_Aim of the task_
Report how many lines in the records below contain the word "according". Give only the number.

###

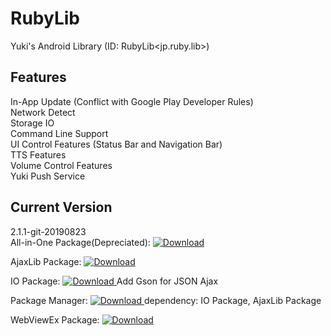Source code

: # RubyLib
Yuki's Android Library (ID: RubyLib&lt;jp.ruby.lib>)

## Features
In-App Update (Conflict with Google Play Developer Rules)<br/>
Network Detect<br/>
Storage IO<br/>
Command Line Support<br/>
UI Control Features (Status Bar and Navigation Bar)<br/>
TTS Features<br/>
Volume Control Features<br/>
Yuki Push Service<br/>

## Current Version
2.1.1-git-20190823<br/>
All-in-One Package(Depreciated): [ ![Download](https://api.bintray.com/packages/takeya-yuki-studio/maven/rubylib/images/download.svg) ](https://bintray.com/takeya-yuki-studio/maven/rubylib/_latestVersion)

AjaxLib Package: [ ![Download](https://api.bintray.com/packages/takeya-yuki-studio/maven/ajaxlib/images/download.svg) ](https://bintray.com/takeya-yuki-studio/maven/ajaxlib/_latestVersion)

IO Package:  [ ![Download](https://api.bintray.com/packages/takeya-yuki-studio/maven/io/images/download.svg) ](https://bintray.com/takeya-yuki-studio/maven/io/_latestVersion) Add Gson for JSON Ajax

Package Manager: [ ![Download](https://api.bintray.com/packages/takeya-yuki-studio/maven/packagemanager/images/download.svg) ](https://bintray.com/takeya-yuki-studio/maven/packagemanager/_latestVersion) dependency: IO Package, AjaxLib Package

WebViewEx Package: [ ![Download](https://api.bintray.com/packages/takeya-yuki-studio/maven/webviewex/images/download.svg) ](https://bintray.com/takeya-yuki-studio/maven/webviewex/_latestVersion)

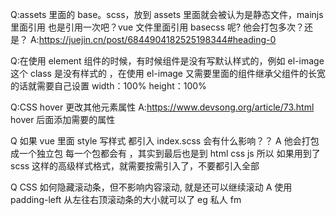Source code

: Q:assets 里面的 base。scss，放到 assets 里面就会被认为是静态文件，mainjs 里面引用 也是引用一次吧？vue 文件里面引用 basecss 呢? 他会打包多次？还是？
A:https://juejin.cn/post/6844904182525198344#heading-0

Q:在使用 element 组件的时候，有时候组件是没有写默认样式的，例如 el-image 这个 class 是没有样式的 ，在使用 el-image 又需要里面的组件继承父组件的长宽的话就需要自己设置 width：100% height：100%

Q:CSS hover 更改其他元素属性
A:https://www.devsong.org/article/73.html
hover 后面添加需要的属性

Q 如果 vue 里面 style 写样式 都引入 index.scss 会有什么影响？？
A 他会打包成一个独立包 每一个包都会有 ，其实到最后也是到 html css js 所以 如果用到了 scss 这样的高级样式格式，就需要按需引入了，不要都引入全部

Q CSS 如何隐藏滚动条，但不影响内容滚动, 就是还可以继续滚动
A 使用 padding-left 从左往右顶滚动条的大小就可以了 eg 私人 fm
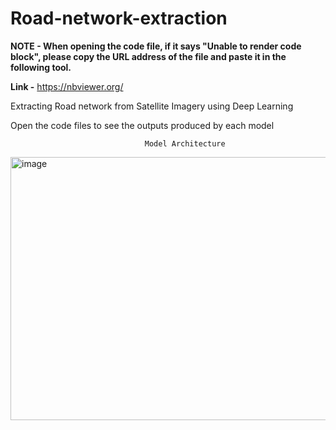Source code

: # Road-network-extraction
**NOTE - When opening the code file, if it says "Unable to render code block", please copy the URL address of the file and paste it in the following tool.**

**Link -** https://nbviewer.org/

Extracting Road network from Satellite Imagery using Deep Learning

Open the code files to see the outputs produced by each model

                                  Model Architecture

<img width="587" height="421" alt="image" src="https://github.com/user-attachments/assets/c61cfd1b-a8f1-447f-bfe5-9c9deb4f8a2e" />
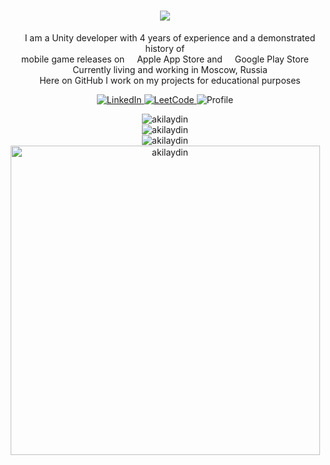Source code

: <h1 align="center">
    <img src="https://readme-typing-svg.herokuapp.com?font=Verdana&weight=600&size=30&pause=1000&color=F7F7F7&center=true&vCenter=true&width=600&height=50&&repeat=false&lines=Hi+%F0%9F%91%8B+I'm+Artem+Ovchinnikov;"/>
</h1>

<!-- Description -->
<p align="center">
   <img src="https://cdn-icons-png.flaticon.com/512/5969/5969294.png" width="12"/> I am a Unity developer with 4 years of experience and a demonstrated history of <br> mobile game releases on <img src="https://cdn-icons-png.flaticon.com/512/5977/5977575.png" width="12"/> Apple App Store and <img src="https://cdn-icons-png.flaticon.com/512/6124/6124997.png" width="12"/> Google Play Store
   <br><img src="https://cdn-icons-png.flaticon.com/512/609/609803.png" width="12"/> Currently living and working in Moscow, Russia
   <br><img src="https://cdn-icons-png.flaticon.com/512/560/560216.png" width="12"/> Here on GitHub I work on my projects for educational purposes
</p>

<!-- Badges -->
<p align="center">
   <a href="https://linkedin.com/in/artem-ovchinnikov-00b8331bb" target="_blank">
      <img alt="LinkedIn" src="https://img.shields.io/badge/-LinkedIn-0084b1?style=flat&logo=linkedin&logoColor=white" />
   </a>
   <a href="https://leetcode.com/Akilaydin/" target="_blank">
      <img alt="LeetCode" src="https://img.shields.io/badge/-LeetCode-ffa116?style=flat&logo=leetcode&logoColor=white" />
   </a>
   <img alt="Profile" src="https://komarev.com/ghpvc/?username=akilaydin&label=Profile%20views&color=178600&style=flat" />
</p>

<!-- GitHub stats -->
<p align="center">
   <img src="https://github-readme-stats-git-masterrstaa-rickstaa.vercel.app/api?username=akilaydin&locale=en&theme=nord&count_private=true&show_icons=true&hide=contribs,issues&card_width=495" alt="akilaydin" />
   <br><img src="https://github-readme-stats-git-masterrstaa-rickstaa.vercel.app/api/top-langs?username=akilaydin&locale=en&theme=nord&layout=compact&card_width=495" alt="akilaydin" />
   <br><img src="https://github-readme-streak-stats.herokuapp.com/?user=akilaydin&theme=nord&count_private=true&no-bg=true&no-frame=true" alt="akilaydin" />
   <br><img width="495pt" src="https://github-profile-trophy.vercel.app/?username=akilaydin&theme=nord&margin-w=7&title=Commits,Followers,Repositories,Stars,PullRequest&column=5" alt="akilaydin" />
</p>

###

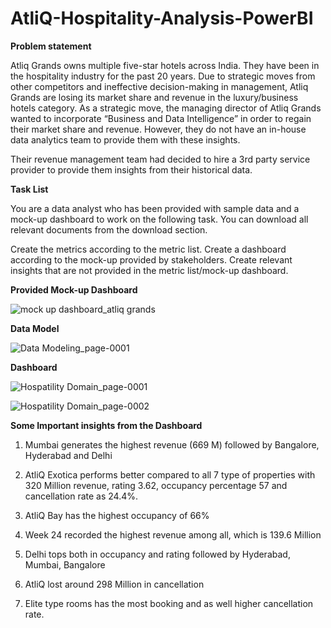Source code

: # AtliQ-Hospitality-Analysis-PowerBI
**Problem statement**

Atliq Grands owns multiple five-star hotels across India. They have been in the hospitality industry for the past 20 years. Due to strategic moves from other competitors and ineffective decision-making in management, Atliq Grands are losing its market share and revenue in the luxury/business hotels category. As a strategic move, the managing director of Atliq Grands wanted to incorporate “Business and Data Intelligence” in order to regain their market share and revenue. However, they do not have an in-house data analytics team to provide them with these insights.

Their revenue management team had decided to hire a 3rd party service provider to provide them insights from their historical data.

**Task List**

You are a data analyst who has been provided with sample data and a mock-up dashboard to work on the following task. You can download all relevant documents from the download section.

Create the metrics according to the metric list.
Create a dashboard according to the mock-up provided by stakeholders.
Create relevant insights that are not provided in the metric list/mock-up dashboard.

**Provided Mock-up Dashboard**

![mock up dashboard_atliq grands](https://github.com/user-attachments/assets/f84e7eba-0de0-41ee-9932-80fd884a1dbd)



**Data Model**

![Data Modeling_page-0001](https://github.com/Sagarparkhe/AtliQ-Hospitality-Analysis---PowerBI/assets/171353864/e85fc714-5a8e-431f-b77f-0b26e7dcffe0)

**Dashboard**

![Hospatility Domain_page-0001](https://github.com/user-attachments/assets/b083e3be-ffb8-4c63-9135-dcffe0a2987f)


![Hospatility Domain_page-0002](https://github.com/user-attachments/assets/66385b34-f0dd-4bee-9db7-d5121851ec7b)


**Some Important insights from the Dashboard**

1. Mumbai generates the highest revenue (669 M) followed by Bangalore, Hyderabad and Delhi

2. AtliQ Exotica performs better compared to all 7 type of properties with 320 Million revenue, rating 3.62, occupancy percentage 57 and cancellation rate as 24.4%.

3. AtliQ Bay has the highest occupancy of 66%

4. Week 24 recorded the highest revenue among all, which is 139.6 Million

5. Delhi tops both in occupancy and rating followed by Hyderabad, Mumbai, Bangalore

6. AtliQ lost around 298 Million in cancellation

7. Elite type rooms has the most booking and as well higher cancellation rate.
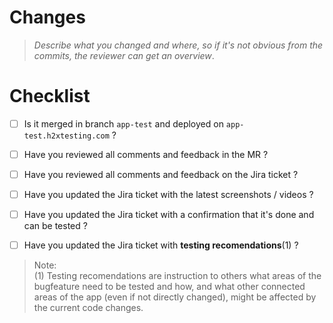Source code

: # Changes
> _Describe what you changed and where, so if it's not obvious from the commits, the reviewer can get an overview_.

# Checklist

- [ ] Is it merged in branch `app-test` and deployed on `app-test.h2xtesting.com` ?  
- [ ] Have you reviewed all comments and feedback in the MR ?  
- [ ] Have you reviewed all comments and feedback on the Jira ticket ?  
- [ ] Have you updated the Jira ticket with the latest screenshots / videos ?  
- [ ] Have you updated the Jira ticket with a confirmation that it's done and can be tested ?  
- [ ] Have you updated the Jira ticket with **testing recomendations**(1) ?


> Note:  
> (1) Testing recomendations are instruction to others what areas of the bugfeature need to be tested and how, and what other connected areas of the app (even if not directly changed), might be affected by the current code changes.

###

_Final answer_
2